Stored data:
· · ·

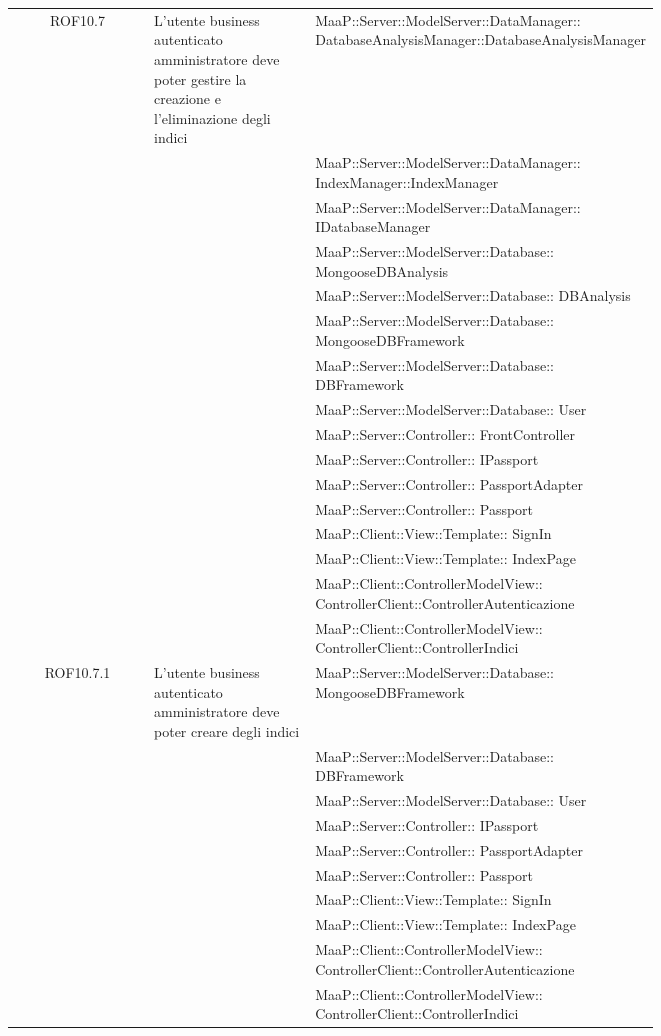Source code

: \begin{center}
\begin{longtable}{|c|p{0.25\linewidth}|p{0.5\linewidth}|}
\midrule
ROF10.7
& L'utente business autenticato amministratore deve poter gestire la creazione e l'eliminazione degli indici
& MaaP::Server::ModelServer::DataManager:: DatabaseAnalysisManager::DatabaseAnalysisManager\\
& & MaaP::Server::ModelServer::DataManager:: IndexManager::IndexManager\\
& & MaaP::Server::ModelServer::DataManager:: IDatabaseManager\\
& & MaaP::Server::ModelServer::Database:: MongooseDBAnalysis\\
& & MaaP::Server::ModelServer::Database:: DBAnalysis\\
& & MaaP::Server::ModelServer::Database:: MongooseDBFramework\\
& & MaaP::Server::ModelServer::Database:: DBFramework\\
& & MaaP::Server::ModelServer::Database:: User\\
& & MaaP::Server::Controller:: FrontController\\
& & MaaP::Server::Controller:: IPassport\\
& & MaaP::Server::Controller:: PassportAdapter\\
& & MaaP::Server::Controller:: Passport\\
& & MaaP::Client::View::Template:: SignIn\\
& & MaaP::Client::View::Template:: IndexPage\\
& & MaaP::Client::ControllerModelView:: ControllerClient::ControllerAutenticazione\\
& & MaaP::Client::ControllerModelView:: ControllerClient::ControllerIndici\\

\midrule
ROF10.7.1
& L'utente business autenticato amministratore deve poter creare degli indici
& MaaP::Server::ModelServer::Database:: MongooseDBFramework\\
& & MaaP::Server::ModelServer::Database:: DBFramework\\
& & MaaP::Server::ModelServer::Database:: User\\
& & MaaP::Server::Controller:: IPassport\\
& & MaaP::Server::Controller:: PassportAdapter\\
& & MaaP::Server::Controller:: Passport\\
& & MaaP::Client::View::Template:: SignIn\\
& & MaaP::Client::View::Template:: IndexPage\\
& & MaaP::Client::ControllerModelView:: ControllerClient::ControllerAutenticazione\\
& & MaaP::Client::ControllerModelView:: ControllerClient::ControllerIndici\\


\end{longtable}
\end{center}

· · ·

> YOUR TASK
Without the pictures, return the records above exactly as written.

> TASK SOLUTION
Source code

: \begin{center}
\begin{longtable}{|c|p{0.25\linewidth}|p{0.5\linewidth}|}
\midrule
ROF10.7
& L'utente business autenticato amministratore deve poter gestire la creazione e l'eliminazione degli indici
& MaaP::Server::ModelServer::DataManager:: DatabaseAnalysisManager::DatabaseAnalysisManager\\
& & MaaP::Server::ModelServer::DataManager:: IndexManager::IndexManager\\
& & MaaP::Server::ModelServer::DataManager:: IDatabaseManager\\
& & MaaP::Server::ModelServer::Database:: MongooseDBAnalysis\\
& & MaaP::Server::ModelServer::Database:: DBAnalysis\\
& & MaaP::Server::ModelServer::Database:: MongooseDBFramework\\
& & MaaP::Server::ModelServer::Database:: DBFramework\\
& & MaaP::Server::ModelServer::Database:: User\\
& & MaaP::Server::Controller:: FrontController\\
& & MaaP::Server::Controller:: IPassport\\
& & MaaP::Server::Controller:: PassportAdapter\\
& & MaaP::Server::Controller:: Passport\\
& & MaaP::Client::View::Template:: SignIn\\
& & MaaP::Client::View::Template:: IndexPage\\
& & MaaP::Client::ControllerModelView:: ControllerClient::ControllerAutenticazione\\
& & MaaP::Client::ControllerModelView:: ControllerClient::ControllerIndici\\

\midrule
ROF10.7.1
& L'utente business autenticato amministratore deve poter creare degli indici
& MaaP::Server::ModelServer::Database:: MongooseDBFramework\\
& & MaaP::Server::ModelServer::Database:: DBFramework\\
& & MaaP::Server::ModelServer::Database:: User\\
& & MaaP::Server::Controller:: IPassport\\
& & MaaP::Server::Controller:: PassportAdapter\\
& & MaaP::Server::Controller:: Passport\\
& & MaaP::Client::View::Template:: SignIn\\
& & MaaP::Client::View::Template:: IndexPage\\
& & MaaP::Client::ControllerModelView:: ControllerClient::ControllerAutenticazione\\
& & MaaP::Client::ControllerModelView:: ControllerClient::ControllerIndici\\


\end{longtable}
\end{center}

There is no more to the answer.